===== DATA FOR THIS EXERCISE =====

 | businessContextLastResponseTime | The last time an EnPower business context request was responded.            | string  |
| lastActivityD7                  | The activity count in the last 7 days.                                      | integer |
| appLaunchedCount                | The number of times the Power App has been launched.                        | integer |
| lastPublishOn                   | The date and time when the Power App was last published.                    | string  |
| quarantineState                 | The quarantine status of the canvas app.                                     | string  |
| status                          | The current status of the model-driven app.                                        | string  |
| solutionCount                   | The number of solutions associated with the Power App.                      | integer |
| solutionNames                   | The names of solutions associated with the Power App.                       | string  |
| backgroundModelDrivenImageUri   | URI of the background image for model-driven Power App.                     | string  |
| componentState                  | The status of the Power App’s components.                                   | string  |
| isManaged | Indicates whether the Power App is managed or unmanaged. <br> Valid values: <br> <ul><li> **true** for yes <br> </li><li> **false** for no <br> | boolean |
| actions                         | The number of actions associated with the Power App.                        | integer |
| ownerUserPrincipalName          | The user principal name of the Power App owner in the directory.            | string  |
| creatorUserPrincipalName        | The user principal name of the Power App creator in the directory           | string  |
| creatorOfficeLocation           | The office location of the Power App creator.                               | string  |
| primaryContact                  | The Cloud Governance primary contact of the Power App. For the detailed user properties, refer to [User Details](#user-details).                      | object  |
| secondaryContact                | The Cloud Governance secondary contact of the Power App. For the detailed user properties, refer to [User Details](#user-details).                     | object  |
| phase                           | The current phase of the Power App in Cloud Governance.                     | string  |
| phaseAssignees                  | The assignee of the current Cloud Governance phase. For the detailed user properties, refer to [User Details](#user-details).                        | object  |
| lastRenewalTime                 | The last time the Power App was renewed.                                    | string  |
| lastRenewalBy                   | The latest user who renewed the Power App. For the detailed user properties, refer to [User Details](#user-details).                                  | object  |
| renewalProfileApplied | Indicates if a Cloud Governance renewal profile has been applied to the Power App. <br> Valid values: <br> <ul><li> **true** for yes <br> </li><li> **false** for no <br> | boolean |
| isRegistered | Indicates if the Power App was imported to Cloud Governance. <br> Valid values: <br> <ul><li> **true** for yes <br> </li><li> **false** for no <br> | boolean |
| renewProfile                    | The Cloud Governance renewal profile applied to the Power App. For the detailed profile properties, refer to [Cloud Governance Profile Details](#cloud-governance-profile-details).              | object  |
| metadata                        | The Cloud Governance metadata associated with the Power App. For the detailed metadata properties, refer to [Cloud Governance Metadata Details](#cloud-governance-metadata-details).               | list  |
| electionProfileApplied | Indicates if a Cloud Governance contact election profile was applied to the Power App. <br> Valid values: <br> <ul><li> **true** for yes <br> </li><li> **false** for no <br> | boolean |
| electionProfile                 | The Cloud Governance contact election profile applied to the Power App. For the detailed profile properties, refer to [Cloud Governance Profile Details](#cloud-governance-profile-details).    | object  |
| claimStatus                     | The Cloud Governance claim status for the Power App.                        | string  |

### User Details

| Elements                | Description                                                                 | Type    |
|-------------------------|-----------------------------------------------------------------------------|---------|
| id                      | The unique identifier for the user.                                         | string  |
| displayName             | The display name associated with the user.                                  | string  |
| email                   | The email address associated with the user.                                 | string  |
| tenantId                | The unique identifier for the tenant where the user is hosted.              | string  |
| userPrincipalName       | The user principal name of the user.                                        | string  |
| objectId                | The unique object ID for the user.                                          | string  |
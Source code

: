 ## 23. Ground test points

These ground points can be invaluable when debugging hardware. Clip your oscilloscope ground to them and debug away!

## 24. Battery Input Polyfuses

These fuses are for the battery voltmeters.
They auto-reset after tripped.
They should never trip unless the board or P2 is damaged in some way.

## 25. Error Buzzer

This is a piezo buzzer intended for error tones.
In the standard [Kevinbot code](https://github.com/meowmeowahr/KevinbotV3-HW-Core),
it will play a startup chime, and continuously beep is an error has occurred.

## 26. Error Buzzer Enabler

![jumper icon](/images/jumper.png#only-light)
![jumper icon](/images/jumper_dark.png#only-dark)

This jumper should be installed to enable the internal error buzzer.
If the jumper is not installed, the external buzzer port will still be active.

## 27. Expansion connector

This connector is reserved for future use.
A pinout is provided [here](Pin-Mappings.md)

=====

-- WORK TO BE COMPLETED --
Copy exactly, and only, the lines from the one containing "it will play" through the last line of the listing.

-- ANSWER SPACE --
it will play a startup chime, and continuously beep is an error has occurred.

## 26. Error Buzzer Enabler

![jumper icon](/images/jumper.png#only-light)
![jumper icon](/images/jumper_dark.png#only-dark)

This jumper should be installed to enable the internal error buzzer.
If the jumper is not installed, the external buzzer port will still be active.

## 27. Expansion connector

This connector is reserved for future use.
A pinout is provided [here](Pin-Mappings.md)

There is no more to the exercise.